Oh, and there is a lot of redwood and cedar that is very tight grain with no knots. Were it otherwise, we wouldn't have guitar wood cedar bolts that so many cedar mills long for.


----------



## Fax (Feb 23, 2017)

> Even experts have trouble telling what some woods are, so you could be in for a ride.
> 
> From your description and a lot of experience with redwood and aromatic, consider this another vote against this being cedar, since your description comes nowhere near any I have ever seen or played with.
> 
> ...


Thank you very much ! Good one, since it was purchased in Germany, it is very likely something from that region.


----------



## Fax (Feb 23, 2017)

THANK YOU VERY MUCH FRIENDS ! It is such a privilege to be able to ask the experts whenever I am learning something new. This blog is awesome and so useful. 
After lots of sanding and wiping the old wax finish with lacquer thinner,
I just brushed on two coats of Dewaxed Shellac as a sealer because of all the wax imbedded in the grain.
Tomorrow I will sand it a bit and apply Arm R Seal, Satin. 
Is 220 or 320 better between seal coat and top coat ?
Should I apply gloss and finish with Satin, or should I just apply 3 coats of satin. 
I read that gloss is tougher and it is better to use Satin as last sheen. 
Here are a few pictures with two coats of seal coat, Dewaxed Shellac


----------



## HTown (Feb 25, 2015)

From everything I've read and my own limited experience, it can't hurt and would likely help to seal with a dewaxed shellac before the lacquer. If Charles comes back with some advice, I'd go with it. Good luck.


----------



## CharlesNeil (Oct 21, 2007)

I agree the shellac is a good sealer and good precautionary step.
320 is fine to sand between coats, as to the gloss then satin .. that works but usually i just do the satin and be done


----------



## Unknowncraftsman (Jun 23, 2013)

Too me it looks like Swiss pear and a very low grade.
I have not seen it with so much sap wood.
The chest is very cool like it a lot .


----------



## Fax (Feb 23, 2017)

> I agree the shellac is a good sealer and good precautionary step.
> 320 is fine to sand between coats, as to the gloss then satin .. that works but usually i just do the satin and be done
> 
> - CharlesNeil


Thank you Charles ! I remember from one of your videos the advice to seal with Dewaxed Shellac as a precaution; and here the wood felt like no matter how much I rinse and sand the wood, in the end the wood texture felt waxy.

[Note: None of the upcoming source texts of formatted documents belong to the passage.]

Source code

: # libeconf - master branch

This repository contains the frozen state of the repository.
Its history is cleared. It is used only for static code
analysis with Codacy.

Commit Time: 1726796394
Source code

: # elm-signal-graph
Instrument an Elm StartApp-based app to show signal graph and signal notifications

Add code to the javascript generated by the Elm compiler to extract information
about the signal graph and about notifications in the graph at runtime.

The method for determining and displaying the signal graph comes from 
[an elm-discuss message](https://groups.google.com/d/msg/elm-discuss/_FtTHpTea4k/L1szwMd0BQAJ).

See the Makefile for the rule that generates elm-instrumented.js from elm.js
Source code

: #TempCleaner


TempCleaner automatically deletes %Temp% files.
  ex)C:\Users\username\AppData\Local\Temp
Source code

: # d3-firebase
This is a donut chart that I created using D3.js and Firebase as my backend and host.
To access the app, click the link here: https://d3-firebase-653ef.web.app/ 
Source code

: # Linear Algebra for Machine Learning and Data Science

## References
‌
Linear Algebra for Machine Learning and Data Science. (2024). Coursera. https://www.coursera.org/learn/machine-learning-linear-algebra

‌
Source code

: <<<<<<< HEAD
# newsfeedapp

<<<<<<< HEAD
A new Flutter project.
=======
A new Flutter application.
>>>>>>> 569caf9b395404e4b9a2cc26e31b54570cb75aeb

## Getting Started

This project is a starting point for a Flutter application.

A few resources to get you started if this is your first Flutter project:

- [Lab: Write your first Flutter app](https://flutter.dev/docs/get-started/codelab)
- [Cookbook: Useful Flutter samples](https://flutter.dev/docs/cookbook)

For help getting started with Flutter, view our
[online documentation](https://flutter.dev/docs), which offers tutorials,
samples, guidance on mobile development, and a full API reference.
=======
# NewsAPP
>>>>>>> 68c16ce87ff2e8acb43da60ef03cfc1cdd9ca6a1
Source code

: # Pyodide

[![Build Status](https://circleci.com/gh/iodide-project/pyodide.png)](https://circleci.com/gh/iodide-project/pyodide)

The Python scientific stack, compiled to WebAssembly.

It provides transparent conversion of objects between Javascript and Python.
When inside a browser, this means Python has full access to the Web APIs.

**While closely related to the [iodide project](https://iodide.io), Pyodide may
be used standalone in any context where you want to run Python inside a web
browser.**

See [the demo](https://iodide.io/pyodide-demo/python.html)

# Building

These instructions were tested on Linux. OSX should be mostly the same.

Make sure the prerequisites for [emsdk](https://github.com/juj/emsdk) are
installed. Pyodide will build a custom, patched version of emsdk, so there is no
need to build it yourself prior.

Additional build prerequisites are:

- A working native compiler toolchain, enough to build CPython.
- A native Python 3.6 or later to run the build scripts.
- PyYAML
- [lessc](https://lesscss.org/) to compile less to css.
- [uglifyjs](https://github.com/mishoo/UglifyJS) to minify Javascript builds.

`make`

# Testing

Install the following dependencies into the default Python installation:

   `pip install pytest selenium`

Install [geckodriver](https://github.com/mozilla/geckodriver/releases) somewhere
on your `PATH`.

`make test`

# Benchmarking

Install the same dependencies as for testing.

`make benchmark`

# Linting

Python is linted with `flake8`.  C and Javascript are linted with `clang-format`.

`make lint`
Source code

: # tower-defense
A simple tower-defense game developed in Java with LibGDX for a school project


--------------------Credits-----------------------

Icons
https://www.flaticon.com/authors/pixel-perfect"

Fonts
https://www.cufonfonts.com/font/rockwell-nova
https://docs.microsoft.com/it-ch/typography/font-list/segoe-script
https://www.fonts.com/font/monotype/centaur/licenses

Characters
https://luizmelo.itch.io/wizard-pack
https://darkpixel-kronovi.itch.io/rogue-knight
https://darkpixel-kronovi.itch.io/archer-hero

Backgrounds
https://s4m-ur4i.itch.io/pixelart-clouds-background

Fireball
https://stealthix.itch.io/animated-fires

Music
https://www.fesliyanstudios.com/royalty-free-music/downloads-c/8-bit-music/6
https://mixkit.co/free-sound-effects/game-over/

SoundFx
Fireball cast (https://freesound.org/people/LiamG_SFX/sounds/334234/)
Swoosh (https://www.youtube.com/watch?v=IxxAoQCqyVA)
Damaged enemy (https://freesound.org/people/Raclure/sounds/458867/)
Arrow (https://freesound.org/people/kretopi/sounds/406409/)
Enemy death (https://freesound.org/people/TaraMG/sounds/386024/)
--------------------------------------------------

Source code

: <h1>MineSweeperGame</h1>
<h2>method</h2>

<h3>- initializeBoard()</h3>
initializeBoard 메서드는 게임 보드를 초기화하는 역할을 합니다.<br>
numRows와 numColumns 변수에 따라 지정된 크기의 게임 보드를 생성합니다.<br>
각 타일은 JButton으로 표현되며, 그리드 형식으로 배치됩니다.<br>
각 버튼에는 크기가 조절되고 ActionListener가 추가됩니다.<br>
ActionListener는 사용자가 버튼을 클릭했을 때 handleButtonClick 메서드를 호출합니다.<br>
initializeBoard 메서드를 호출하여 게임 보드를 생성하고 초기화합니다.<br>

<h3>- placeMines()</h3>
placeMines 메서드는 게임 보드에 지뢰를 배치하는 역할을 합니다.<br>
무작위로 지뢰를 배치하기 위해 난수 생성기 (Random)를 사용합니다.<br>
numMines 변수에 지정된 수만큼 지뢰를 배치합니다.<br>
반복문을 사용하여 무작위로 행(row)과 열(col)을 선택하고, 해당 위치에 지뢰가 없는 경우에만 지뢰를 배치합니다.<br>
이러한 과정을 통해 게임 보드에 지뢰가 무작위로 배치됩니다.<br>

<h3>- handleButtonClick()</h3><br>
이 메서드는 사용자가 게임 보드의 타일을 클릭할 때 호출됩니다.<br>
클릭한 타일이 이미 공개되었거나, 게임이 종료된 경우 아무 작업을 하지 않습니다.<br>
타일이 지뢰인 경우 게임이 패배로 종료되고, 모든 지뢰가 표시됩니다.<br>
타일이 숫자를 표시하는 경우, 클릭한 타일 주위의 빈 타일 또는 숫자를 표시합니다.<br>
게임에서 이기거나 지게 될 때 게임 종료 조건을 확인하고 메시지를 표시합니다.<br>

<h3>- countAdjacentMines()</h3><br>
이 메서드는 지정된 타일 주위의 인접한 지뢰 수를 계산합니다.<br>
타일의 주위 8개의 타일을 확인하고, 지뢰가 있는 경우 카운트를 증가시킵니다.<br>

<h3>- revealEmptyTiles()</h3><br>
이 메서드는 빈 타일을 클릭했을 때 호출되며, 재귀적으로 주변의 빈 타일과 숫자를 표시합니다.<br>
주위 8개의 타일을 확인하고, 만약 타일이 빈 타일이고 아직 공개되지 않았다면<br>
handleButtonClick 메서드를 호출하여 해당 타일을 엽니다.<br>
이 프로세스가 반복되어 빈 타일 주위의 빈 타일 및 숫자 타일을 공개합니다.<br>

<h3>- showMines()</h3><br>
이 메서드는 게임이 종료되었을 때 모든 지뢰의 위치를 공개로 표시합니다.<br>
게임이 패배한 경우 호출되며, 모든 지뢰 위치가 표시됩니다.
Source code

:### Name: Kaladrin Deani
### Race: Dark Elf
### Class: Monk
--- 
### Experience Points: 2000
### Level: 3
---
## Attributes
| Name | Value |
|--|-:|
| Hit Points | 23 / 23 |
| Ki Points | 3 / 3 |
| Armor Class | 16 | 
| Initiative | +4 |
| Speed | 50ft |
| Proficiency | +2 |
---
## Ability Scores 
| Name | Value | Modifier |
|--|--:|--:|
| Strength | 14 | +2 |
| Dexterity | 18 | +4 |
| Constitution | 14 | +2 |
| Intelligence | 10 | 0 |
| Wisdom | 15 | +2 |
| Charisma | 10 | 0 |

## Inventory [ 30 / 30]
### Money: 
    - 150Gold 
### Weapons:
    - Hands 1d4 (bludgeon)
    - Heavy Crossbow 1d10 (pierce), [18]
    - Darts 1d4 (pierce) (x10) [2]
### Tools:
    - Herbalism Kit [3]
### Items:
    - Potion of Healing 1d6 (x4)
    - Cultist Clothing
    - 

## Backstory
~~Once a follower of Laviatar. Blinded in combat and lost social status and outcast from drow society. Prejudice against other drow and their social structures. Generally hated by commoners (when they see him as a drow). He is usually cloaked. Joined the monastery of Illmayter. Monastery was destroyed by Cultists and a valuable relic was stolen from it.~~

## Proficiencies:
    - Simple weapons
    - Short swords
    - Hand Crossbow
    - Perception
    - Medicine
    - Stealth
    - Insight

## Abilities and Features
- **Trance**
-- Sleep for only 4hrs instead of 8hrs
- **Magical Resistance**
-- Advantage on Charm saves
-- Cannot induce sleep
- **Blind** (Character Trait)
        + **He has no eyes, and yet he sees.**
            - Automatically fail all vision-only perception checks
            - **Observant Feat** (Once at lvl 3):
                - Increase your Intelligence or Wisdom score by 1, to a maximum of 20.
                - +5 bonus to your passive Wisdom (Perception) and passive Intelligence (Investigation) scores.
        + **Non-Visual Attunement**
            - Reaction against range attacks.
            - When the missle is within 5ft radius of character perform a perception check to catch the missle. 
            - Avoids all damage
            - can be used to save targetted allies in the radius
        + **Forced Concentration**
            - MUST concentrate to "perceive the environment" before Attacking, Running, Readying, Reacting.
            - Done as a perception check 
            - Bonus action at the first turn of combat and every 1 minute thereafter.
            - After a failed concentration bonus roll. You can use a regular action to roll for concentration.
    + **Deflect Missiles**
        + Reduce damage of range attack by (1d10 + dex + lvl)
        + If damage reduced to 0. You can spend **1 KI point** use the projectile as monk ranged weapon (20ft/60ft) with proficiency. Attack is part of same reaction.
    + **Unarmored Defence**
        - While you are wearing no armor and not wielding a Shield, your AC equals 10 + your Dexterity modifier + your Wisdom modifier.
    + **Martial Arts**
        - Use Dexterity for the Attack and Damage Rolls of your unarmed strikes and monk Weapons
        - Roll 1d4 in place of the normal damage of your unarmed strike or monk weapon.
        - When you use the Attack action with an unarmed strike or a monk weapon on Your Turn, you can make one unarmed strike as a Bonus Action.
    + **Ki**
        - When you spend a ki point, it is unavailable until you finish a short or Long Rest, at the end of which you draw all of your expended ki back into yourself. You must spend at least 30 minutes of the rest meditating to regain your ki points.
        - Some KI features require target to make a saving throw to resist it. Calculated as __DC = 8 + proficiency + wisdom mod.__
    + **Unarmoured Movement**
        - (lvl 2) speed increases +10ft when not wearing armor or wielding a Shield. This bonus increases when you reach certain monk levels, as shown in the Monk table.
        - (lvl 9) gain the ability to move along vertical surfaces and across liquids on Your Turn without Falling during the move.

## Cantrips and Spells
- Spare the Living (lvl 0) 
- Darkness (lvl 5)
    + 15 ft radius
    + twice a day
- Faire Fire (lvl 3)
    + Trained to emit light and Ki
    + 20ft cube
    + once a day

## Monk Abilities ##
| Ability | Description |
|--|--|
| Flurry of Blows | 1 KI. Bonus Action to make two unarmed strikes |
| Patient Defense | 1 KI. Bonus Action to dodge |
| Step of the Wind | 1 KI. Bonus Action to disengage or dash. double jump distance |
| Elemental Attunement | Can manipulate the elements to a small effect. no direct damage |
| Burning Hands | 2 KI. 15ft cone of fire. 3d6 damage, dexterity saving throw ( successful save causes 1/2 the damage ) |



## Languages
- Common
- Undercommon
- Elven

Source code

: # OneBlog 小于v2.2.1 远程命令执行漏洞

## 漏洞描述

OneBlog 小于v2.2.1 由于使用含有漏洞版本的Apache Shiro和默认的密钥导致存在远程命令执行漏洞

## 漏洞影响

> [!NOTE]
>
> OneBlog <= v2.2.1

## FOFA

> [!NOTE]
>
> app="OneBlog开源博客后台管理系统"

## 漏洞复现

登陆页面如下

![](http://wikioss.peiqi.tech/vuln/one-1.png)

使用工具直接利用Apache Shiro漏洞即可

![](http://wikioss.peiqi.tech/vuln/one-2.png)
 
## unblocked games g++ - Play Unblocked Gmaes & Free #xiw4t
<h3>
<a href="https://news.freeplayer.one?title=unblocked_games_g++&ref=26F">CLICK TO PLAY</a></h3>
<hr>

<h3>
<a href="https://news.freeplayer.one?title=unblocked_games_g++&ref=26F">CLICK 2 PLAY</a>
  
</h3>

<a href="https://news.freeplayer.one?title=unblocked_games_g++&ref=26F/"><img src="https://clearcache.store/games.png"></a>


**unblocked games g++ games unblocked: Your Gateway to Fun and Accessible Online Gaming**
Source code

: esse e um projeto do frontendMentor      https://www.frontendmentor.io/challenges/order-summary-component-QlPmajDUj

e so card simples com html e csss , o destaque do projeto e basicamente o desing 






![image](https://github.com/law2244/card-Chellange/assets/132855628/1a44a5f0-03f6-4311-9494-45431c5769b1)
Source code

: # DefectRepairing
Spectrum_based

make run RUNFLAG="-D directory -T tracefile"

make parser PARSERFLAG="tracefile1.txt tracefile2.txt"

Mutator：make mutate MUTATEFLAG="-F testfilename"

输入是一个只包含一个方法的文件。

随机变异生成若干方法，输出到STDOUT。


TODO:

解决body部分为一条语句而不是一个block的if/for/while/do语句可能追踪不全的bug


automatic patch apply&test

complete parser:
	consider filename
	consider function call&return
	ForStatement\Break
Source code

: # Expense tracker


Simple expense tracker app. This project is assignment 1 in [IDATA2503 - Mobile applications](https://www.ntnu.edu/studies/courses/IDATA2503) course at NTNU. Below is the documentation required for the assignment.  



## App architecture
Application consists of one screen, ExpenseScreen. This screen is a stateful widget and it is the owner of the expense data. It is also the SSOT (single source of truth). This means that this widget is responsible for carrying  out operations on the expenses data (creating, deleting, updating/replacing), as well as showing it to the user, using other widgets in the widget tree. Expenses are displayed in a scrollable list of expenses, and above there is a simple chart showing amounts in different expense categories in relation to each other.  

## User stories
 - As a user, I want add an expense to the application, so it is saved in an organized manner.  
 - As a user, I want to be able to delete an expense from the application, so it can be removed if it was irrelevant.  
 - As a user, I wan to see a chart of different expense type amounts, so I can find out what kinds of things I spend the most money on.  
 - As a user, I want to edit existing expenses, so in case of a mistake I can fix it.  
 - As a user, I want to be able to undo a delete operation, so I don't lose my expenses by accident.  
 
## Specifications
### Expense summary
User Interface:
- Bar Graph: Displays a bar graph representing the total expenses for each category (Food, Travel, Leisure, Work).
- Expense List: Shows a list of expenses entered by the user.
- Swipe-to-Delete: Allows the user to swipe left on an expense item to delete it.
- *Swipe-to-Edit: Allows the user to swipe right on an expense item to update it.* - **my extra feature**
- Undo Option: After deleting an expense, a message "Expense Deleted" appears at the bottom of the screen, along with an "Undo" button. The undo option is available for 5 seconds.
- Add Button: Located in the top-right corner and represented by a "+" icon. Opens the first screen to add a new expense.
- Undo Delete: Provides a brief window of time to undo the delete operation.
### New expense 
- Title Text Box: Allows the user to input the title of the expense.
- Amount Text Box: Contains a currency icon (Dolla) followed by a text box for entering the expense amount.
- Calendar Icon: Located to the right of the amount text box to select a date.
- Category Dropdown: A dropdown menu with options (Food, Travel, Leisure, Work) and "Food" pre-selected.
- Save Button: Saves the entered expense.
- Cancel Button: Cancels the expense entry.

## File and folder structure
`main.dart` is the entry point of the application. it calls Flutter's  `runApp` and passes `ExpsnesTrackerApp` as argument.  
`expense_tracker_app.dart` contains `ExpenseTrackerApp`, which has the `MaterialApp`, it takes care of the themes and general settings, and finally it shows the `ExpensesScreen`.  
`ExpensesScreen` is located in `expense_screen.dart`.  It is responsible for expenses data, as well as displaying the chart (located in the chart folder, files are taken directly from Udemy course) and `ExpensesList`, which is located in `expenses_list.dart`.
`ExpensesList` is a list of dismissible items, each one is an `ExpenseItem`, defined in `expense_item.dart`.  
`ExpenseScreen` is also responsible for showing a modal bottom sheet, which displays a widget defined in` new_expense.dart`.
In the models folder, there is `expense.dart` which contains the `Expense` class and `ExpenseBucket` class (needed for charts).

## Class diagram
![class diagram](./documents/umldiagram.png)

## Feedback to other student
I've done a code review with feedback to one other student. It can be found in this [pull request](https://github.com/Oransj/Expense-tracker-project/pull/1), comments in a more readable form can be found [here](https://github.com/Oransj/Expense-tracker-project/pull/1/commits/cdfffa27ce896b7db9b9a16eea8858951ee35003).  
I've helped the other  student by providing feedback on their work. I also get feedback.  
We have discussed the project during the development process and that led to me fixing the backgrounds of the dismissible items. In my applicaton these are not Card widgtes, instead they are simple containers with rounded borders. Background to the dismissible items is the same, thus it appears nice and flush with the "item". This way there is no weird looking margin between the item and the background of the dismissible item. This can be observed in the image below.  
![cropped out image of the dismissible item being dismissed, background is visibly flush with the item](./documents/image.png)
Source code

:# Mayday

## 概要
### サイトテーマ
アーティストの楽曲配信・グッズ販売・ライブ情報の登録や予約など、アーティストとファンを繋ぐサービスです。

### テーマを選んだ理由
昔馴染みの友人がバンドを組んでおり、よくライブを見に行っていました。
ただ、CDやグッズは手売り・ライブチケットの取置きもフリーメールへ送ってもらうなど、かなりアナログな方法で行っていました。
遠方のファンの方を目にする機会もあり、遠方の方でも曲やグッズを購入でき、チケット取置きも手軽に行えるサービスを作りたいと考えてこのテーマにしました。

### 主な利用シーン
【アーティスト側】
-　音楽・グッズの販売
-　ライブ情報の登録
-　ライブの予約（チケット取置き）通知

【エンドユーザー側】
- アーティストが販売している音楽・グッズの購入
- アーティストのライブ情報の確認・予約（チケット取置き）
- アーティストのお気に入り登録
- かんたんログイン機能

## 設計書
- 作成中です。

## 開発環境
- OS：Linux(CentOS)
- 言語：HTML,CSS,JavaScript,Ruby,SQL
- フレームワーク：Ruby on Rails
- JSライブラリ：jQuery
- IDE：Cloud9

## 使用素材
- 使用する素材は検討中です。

This morning, seeing all these replies and help, I was so amazad…speechless, it feels like when I was back in the military, A BIG FAMILY helping and supporting one another. 
After college in 1993, I enlisted in US ARMY and served for 8 years in numerous places: Fort Knox, Maryland, Germany, Bosnia, and South Korea in 2000. 
My wife and I got married at Fort Knox and EVERYONE from my company came to the wedding…A BIG FAMILY ready to help and support one another. 
O'Neil Chapel at Fort Knox was fully packed with soldiers. My wife was so impressed by that. 
This thing right here right now feels the same, A BIG FAMILY. 
Thank you so much Charles and thank you all for your help !!!
Julian


----------



## CharlesNeil (Oct 21, 2007)

Any time , my pleasure .. 
a job well done, nice to see the chest being restored


----------



## Fax (Feb 23, 2017)

> Too me it looks like Swiss pear and a very low grade.
> I have not seen it with so much sap wood.
> The chest is very cool like it a lot .
> 
> - Aj2


Thank you AJ
I will post a picture of the whole thing when finished. 
I was to anxious yesterday and applied dewaxed shellac just a half of the top lid just to see what it will look like.


----------



## Fax (Feb 23, 2017)

Hello friends,
Thank you very much for your help !
I am learning one lesson at a time! 
Have a wonderful weekend !



















I finished it. 3 coats of Arm-R-Seal. Satin. 
After the first coat of Arm-R-Seal, I applied a thin glaze of Gel Stain, Nutmeg, General Finishes. 
Then two more coats of Arm-R-Seal. Satin.


----------



## Fax (Feb 23, 2017)

I don't know why the pictures are flipped upside down when uploading them.


----------



## wood2woodknot (Dec 30, 2012)

Beautiful piece.


----------



## RichT (Oct 14, 2016)

The before and after photos are pretty amazing Julian. You really are talented.


----------



## Fax (Feb 23, 2017)

> Beautiful piece.
> 
> - wood2woodknot


Inside the wood chest it was a nasty smell. After wiping it with acetone I applied 3 coats Garnett Shellac. Now my daughter sais that it smells like candies inside…I think shellac has a sweet smell.


----------



## Fax (Feb 23, 2017)

> The before and after photos are pretty amazing Julian. You really are talented.
> 
> - RichTaylor


I got home from work and since my wife took the kids shopping, it was my time to try new things. 
I am now learning how to use the Solar-Lux NGR dyes by Behlen; great stuff.


----------



## Finn (May 26, 2010)

I work with Eastern red cedar most every day and I think what you have there is not cedar. Cedar is quite light and soft. Looks like apple to me. 
I apply shellac to cedar before applying polyurethane. Shellac seals the cedar well even though I sand much of it off.


----------



## Fax (Feb 23, 2017)

> I work with Eastern red cedar most every day and I think what you have there is not cedar. Cedar is quite light and soft. Looks like apple to me.
> I apply shellac to cedar before applying polyurethane. Shellac seals the cedar well even though I sand much of it off.
> 
> - Jim Finn


Yes, definitely not cedar; not a hint of cedar smell and is a very hard wood. 
The box was loose and wobbly; I had to drill holes prior to reinforcing it from the inside to keep nails and screws from breaking or bending.
On the inside I left it with three coats of Shellac for the smell. I keep opening it and the smell of shellac is so sweet inside the cabinet. 
Someone said not to apply oil varnish inside cabinets because of the smell but just to use shellac; what do you think ? 
Regarding cedar, I am glad you say Shellac prior to Polyurethane; I will make a note of it. 
Thank you very much Jim !


----------